El médico retrocedió y cruzó los brazos.

—¿Sólo eso? —preguntó con tono irritado—. No lo creo, señor. Me refiero a sus ojos, no al color de su piel. Parece haber contraído ictericia. Son unos síntomas graves, como sin duda sabe. De lo contrario, un hombre de su talante no habría venido aquí.

—¿De mi talante...?

El doctor no le hizo caso, sino que palpó la mandíbula de Rothewell y ambos lados de su cuello.

—Dígame, milord, ¿ha tenido malaria?

Rothewell se rió.

—Es una de las plagas del trópico de las que logré zafarme.

—¿Es usted bebedor?

Rothewell sonrió con tirantez.

—Algunos dirían que sí.

—Y fuma —dijo el doctor—. Lo huelo en su aliento.

—¿Eso es un problema?

—Todos los excesos son un problema.

Rothewell emitió un bufido. Ese tipo era un agorero. Justo lo que necesitaba.

Con movimientos rápidos e impacientes, el doctor descorrió una cortina de la pared junto a la puerta, haciendo que las anillas de metal emitieran un sonido discordante.

—Haga el favor de pasar ahí, milord. Quítese la levita, el chaleco y la camisa, y tiéndase en esa camilla tapizada de cuero.

Rothewell empezó a desabrocharse el chaleco de seda, maldiciendo para sus adentros al doctor, al dolor que le roía las entrañas y a sí mismo. La vida en Londres le estaba destruyendo. La inactividad era como un veneno que se había infiltrado en sus venas.
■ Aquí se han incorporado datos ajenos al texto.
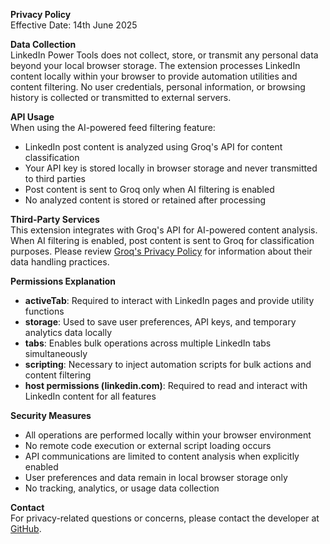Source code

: **Privacy Policy**  
Effective Date: 14th June 2025  

**Data Collection**  
LinkedIn Power Tools does not collect, store, or transmit any personal data beyond your local browser storage. The extension processes LinkedIn content locally within your browser to provide automation utilities and content filtering. No user credentials, personal information, or browsing history is collected or transmitted to external servers.  

**API Usage**  
When using the AI-powered feed filtering feature:  
- LinkedIn post content is analyzed using Groq's API for content classification
- Your API key is stored locally in browser storage and never transmitted to third parties
- Post content is sent to Groq only when AI filtering is enabled
- No analyzed content is stored or retained after processing  

**Third-Party Services**  
This extension integrates with Groq's API for AI-powered content analysis. When AI filtering is enabled, post content is sent to Groq for classification purposes. Please review [Groq's Privacy Policy](https://groq.com/privacy-policy/) for information about their data handling practices.  

**Permissions Explanation**  
- **activeTab**: Required to interact with LinkedIn pages and provide utility functions
- **storage**: Used to save user preferences, API keys, and temporary analytics data locally
- **tabs**: Enables bulk operations across multiple LinkedIn tabs simultaneously
- **scripting**: Necessary to inject automation scripts for bulk actions and content filtering
- **host permissions (linkedin.com)**: Required to read and interact with LinkedIn content for all features  

**Security Measures**  
- All operations are performed locally within your browser environment
- No remote code execution or external script loading occurs
- API communications are limited to content analysis when explicitly enabled
- User preferences and data remain in local browser storage only
- No tracking, analytics, or usage data collection  

**Contact**  
For privacy-related questions or concerns, please contact the developer at [GitHub](https://github.com/deshwalmahesh).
Pero por más que lo sabía, era incapaz de hacer acopio de la suficiente fuerza de voluntad para remediarlo.

Antes de hoy, podía contar con los dedos de una mano las veces que había estado tan enfermo como para que le viera un médico. Estaba convencido de que los médicos eran más perjudiciales que beneficiosos. Además, él siempre había sido un hombre muy fuerte. No había necesitado el consejo de nadie, ni médico ni de otro tipo.

A través de la cortina oyó al doctor abrir la puerta y abandonar la habitación. Resignado, colgó las últimas prendas que se había quitado en unos ganchos metálicos y miró alrededor de la habitación. Estaba elegantemente amueblada, con gruesas cortinas de terciopelo y el suelo de mármol color crema. Un amplio escritorio, de madera pulida, ocupaba un extremo de la habitación, y en el centro había una camilla con la superficie acolchada y tapizada de cuero. Todo indicaba que los pacientes del doctor Redding vivían el tiempo suficiente para pagar sus facturas. Lo cual ya era algo.

Junto a la camilla había una bandeja de peltre que contenía unos instrumentos médicos. Rothewell se acercó y sintió que un escalofrío le recorría la espalda. Había un bisturí y un par de relucientes y terroríficas lancetas. Había también unas tijeras, unos fórceps y unas agujas, aparte de otros instrumentos que no reconoció. El escalofrío se intensificó.

Cielo santo, no debió haber venido aquí. La medicina era poco más que brujería. Debía irse a casa, y curarse por sus propios medios o morir como un hombre.

Pero esta mañana..., esta mañana había sido la peor. Aún sentía el escozor del hierro y el ácido en su garganta al tiempo que los espasmos le machacaban las costillas...

¡Maldita sea! Pero ya estaba aquí, y se quedaría para oír lo que el adusto doctor Redding tenía que decirle. A fin de desterrar el recuerdo de esta mañana, el barón tomó uno de los instrumentos de aspecto más terrorífico y lo examinó de cerca. ¿Un instrumento de tortura, quizás?

—Un taladro para practicar una trepanación —dijo una voz a su espalda.

Sobresaltándose, Rothewell dejó caer el instrumento en la bandeja. Al volverse vio al médico junto a la cortina.

—Pero si le sirve de consuelo, milord —continuó el doctor—, dudo que sea necesario practicarle un agujero en la cabeza.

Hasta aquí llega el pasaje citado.